- Problem description: Look below for the line containing "### Integration Approach" and the line containing "- Detect changes"; repeat exactly those two lines and all lines between them, and nothing else.

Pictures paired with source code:
Start of Block

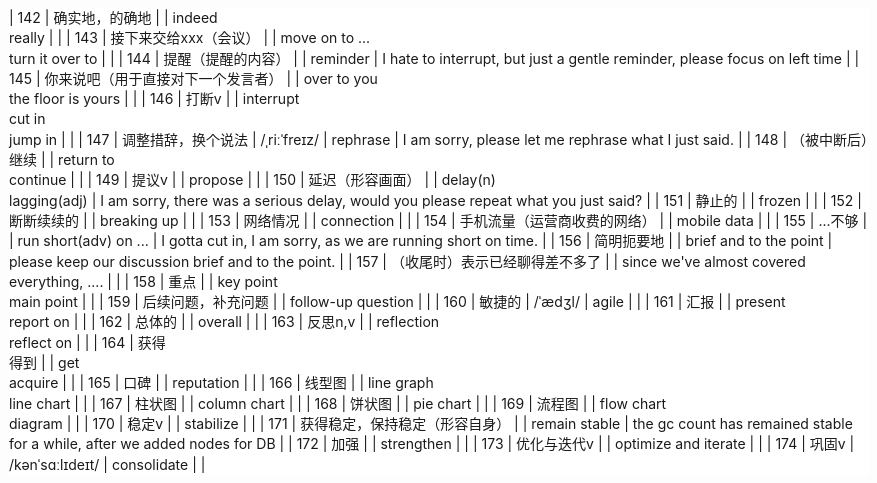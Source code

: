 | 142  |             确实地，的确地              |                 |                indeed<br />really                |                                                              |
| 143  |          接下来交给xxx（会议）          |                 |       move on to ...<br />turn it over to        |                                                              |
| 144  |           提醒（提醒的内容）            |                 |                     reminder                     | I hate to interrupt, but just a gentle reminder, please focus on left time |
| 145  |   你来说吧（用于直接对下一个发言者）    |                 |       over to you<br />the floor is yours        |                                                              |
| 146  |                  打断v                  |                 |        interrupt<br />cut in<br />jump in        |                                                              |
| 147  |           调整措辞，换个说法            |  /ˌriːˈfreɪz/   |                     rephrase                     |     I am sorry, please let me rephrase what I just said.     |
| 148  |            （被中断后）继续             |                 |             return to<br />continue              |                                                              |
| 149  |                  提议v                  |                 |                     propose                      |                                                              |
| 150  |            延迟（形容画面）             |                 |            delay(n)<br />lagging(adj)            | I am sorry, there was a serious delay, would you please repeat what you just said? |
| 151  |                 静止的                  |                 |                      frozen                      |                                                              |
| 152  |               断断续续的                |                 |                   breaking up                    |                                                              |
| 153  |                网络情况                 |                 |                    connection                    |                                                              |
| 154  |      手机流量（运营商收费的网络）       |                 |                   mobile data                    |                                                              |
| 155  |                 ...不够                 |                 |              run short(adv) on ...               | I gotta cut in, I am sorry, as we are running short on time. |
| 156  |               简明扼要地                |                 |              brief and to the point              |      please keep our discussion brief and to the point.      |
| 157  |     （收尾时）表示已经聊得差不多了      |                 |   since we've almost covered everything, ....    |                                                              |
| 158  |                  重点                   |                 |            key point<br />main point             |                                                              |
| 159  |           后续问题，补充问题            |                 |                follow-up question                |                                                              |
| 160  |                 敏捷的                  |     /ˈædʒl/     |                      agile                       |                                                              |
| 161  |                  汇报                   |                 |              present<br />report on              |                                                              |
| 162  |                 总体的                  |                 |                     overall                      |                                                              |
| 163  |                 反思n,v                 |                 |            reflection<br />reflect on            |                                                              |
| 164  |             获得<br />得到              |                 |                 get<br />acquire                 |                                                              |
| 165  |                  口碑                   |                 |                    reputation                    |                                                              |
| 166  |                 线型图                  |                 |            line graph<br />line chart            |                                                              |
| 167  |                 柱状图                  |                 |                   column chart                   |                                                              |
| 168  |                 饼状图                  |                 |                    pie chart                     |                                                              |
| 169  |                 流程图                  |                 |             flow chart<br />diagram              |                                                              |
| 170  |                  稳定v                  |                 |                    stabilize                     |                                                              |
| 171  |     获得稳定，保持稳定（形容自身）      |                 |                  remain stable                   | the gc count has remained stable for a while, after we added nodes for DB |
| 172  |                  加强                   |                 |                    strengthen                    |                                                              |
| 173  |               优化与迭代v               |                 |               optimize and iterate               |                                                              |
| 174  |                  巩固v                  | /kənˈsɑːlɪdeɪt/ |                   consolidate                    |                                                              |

End of Block
Start of Block

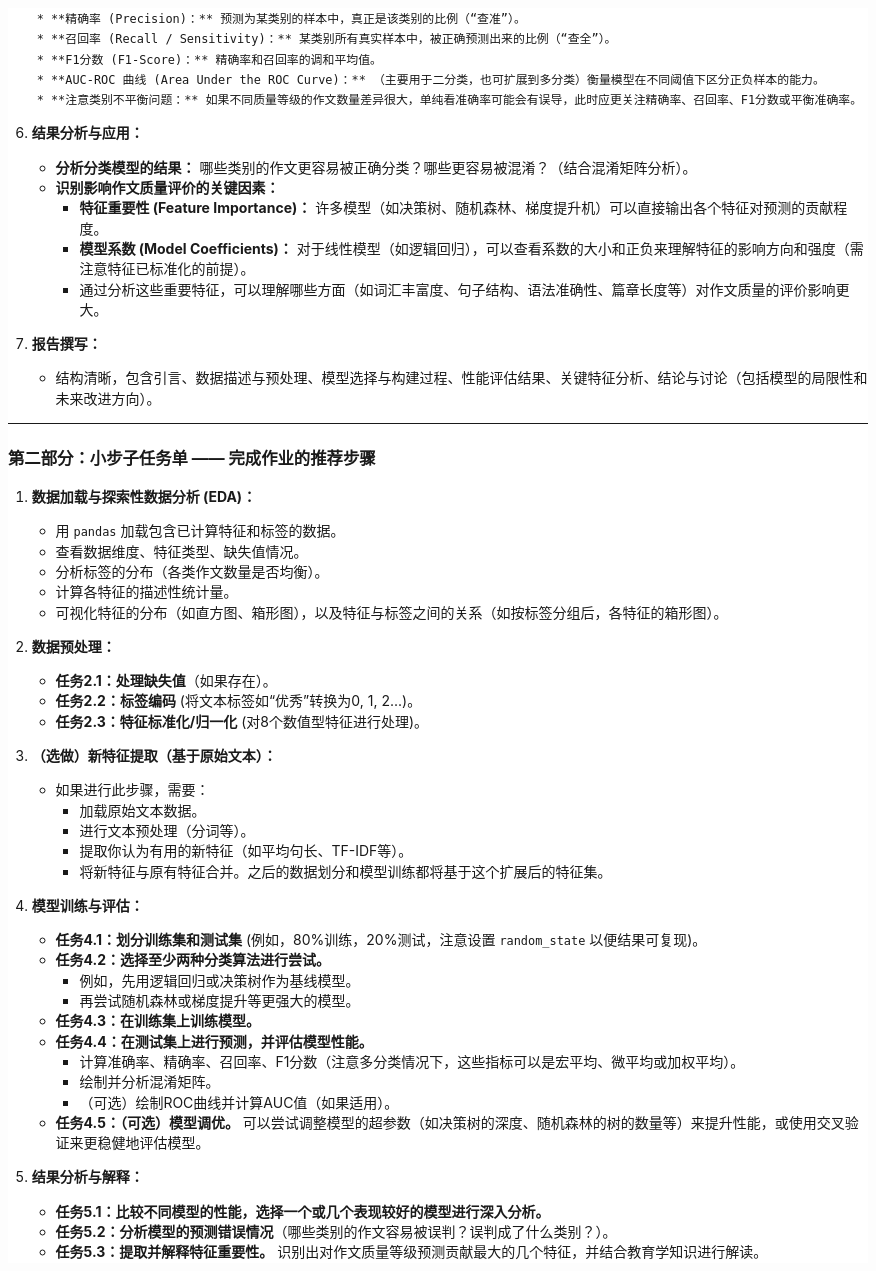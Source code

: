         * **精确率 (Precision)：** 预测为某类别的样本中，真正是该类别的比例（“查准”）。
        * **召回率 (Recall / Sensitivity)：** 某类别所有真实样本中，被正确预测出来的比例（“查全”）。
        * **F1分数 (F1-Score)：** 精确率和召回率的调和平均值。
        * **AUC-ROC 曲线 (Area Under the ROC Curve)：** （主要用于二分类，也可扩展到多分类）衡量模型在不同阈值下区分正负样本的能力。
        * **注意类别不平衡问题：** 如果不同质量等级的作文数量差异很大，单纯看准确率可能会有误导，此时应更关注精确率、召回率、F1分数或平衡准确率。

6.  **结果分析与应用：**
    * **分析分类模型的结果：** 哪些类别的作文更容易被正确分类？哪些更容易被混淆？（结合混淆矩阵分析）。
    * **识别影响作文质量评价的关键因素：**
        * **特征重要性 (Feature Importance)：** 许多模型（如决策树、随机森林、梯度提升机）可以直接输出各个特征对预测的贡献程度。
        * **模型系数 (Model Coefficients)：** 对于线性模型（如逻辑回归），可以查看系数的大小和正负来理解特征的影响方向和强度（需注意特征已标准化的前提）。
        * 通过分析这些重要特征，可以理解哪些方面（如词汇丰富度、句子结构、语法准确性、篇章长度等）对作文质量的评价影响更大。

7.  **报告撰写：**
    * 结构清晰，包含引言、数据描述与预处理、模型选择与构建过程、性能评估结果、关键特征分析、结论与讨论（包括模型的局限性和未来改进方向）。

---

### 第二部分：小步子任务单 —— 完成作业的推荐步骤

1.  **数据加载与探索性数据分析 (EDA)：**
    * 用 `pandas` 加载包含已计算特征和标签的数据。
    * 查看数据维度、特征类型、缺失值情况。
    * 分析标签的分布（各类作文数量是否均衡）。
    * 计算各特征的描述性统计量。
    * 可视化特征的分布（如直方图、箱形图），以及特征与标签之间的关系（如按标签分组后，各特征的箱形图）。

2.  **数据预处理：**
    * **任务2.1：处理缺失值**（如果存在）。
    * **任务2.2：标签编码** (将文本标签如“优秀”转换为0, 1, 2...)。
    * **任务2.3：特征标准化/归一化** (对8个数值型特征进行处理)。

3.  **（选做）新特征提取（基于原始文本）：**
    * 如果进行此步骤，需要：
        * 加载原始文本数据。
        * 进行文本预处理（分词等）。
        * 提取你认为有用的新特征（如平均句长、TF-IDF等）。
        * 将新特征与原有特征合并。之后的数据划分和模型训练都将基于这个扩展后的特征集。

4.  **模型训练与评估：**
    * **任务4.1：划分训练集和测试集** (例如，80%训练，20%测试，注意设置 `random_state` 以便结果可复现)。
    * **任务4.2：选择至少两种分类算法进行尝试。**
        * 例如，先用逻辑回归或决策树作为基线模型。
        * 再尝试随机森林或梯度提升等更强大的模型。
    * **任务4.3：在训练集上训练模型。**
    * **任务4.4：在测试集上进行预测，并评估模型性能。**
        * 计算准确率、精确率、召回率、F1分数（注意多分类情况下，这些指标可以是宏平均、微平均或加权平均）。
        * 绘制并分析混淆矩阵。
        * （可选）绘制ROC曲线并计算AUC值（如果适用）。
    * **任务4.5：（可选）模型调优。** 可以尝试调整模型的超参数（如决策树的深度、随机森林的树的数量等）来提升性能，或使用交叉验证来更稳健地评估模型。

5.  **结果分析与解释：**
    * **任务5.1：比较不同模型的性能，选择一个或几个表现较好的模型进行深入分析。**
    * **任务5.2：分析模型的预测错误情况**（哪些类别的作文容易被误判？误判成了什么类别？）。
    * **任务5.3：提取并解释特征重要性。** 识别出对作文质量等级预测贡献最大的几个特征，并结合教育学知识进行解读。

End of Block
Start of Block

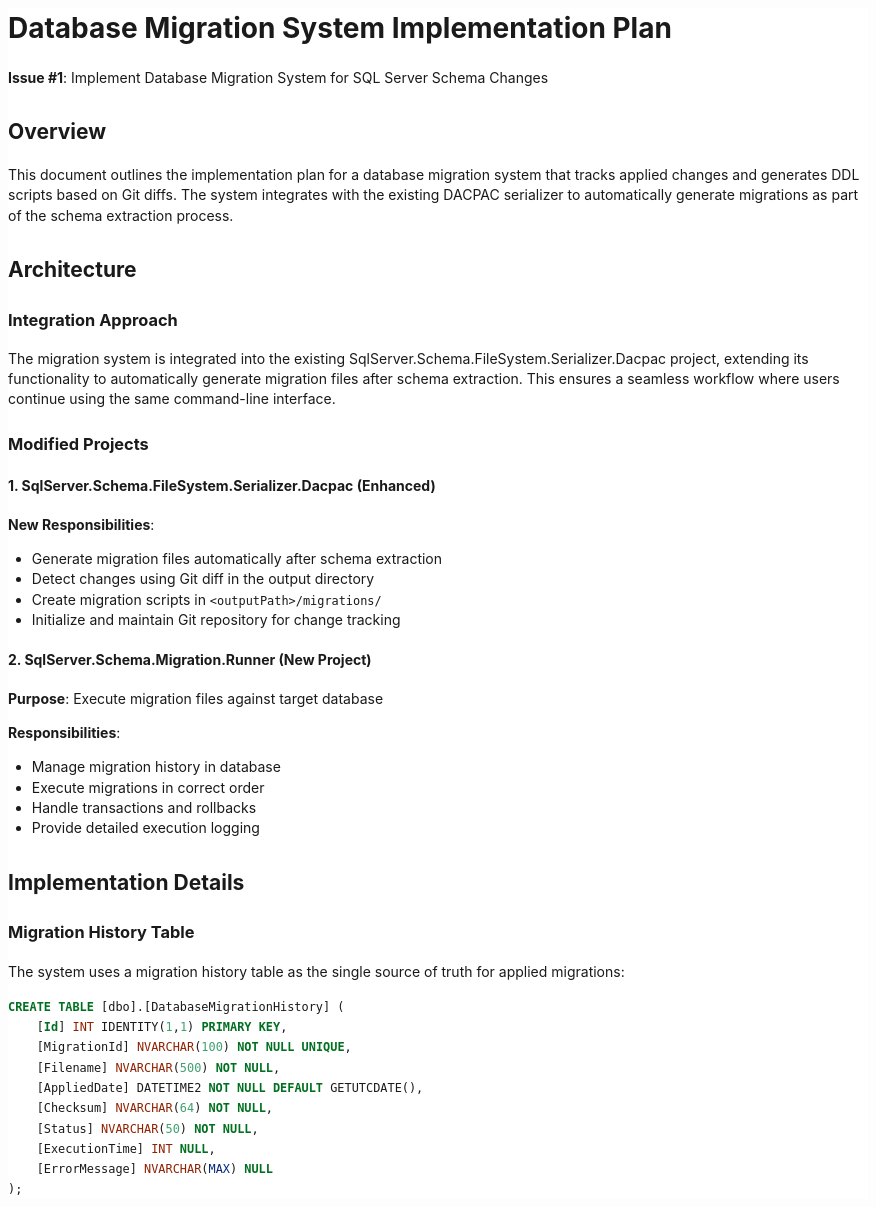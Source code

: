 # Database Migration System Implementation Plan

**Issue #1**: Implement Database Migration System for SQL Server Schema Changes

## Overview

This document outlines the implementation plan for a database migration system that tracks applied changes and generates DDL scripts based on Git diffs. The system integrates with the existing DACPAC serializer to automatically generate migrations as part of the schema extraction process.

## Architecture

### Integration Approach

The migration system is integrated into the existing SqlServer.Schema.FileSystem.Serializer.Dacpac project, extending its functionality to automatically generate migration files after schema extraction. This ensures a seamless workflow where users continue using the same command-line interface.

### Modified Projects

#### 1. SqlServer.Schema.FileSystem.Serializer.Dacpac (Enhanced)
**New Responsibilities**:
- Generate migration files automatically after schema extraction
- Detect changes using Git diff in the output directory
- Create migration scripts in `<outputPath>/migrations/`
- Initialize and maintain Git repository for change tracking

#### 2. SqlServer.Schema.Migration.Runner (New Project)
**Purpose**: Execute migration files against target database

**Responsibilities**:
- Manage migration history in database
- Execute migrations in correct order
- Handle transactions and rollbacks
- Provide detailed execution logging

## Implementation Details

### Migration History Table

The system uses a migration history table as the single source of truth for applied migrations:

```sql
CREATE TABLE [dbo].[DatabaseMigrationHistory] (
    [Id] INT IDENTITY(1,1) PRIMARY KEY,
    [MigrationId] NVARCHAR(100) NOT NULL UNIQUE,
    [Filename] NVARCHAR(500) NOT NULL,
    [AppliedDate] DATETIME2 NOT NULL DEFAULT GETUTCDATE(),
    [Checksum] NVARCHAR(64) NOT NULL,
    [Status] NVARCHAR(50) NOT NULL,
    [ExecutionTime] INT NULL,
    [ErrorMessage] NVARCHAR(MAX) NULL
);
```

End of Block

- Result for this exercise:
### Integration Approach

The migration system is integrated into the existing SqlServer.Schema.FileSystem.Serializer.Dacpac project, extending its functionality to automatically generate migration files after schema extraction. This ensures a seamless workflow where users continue using the same command-line interface.

### Modified Projects

#### 1. SqlServer.Schema.FileSystem.Serializer.Dacpac (Enhanced)
**New Responsibilities**:
- Generate migration files automatically after schema extraction
- Detect changes using Git diff in the output directory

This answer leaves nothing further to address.